======== Recorded data

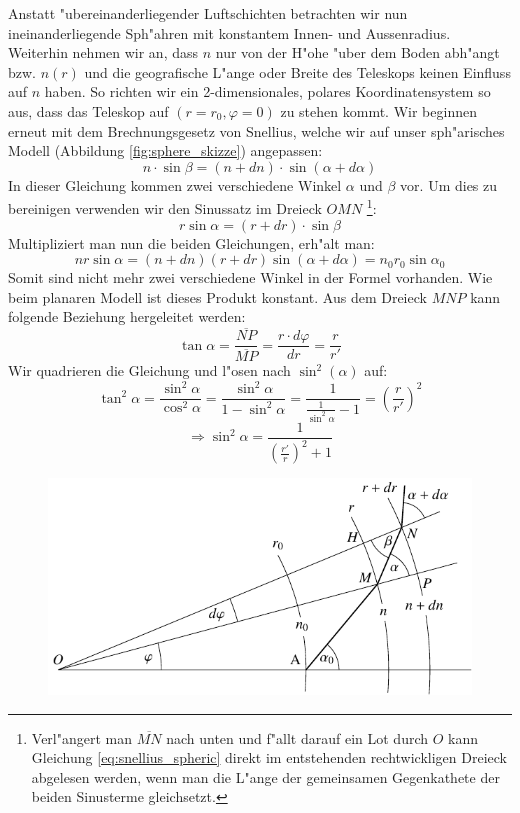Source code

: \begin{refsection}
Anstatt "ubereinanderliegender Luftschichten betrachten wir nun ineinanderliegende Sph"ahren mit konstantem Innen- und Aussenradius.
Weiterhin nehmen wir an, dass $n$ nur von der H"ohe "uber dem Boden abh"angt bzw. $n(r)$ und die geografische L"ange oder Breite des Teleskops keinen Einfluss auf $n$ haben.
So richten wir ein 2-dimensionales, polares Koordinatensystem so aus, dass das Teleskop auf $(r = r_0, \varphi=0)$ zu stehen kommt.
Wir beginnen erneut mit dem Brechnungsgesetz von Snellius, welche wir auf unser sph"arisches Modell (Abbildung \ref{fig:sphere_skizze}) angepassen: 
\begin{equation} \label{eq:snellius_spheric}
n \cdot \sin \beta = (n + dn) \cdot \sin(\alpha + d\alpha)
\end{equation}
In dieser Gleichung kommen zwei verschiedene Winkel $\alpha$ und $\beta$ vor. 
Um dies zu bereinigen verwenden wir den Sinussatz im Dreieck $OMN$
\footnote{Verl"angert man $\overline{MN}$ nach unten und f"allt darauf ein Lot durch $O$ kann Gleichung \ref{eq:snellius_spheric} direkt im entstehenden rechtwickligen Dreieck abgelesen werden, wenn man die L"ange der gemeinsamen Gegenkathete der beiden Sinusterme gleichsetzt.}:
\begin{equation} \label{eq:snellius_spheric2}
r \sin\alpha = (r + dr) \cdot \sin\beta
\end{equation}
Multipliziert man nun die beiden Gleichungen, erh"alt man:
\begin{equation} \label{eq:sphere_base}
n r \sin \alpha = (n + dn)(r + dr) \sin (\alpha + d\alpha) = n_0 r_0 \sin \alpha_0
\end{equation}
Somit sind nicht mehr zwei verschiedene Winkel in der Formel vorhanden.
Wie beim planaren Modell ist dieses Produkt konstant.  
Aus dem Dreieck $MNP$ kann folgende Beziehung hergeleitet werden:
$$\tan \alpha =  \frac{\overline{NP}}{\overline{MP}} = \frac{r \cdot d\varphi}{dr} = \frac{r}{r'}$$
Wir quadrieren die Gleichung und l"osen nach $\sin^2(\alpha)$ auf:
$$\tan^2 \alpha = \frac{\sin^2\alpha}{\cos^2\alpha} = \frac{\sin^2\alpha}{1-\sin^2\alpha} = \frac{1}{\displaystyle\frac{1}{\sin^2\alpha}-1} = \left( \frac{r}{r'} \right)^2$$
\begin{equation} \label{eq:sphere_sine}
\Rightarrow \sin^2\alpha = \frac{1}{\left( \frac{r'}{r} \right)^2 +1}
\end{equation}
\begin{figure} 
\centering
\includegraphics[scale=1]{licht/standalone/fig_sphere_skizze.pdf}

\end{figure}
\end{refsection}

================

• Instructions to follow:
Set down only the lines above that fall between the line holding "Somit sind nicht" and the line holding "Wir quadrieren die", inclusive, keeping each exact.

• Response below:
Somit sind nicht mehr zwei verschiedene Winkel in der Formel vorhanden.
Wie beim planaren Modell ist dieses Produkt konstant.  
Aus dem Dreieck $MNP$ kann folgende Beziehung hergeleitet werden:
$$\tan \alpha =  \frac{\overline{NP}}{\overline{MP}} = \frac{r \cdot d\varphi}{dr} = \frac{r}{r'}$$
Wir quadrieren die Gleichung und l"osen nach $\sin^2(\alpha)$ auf:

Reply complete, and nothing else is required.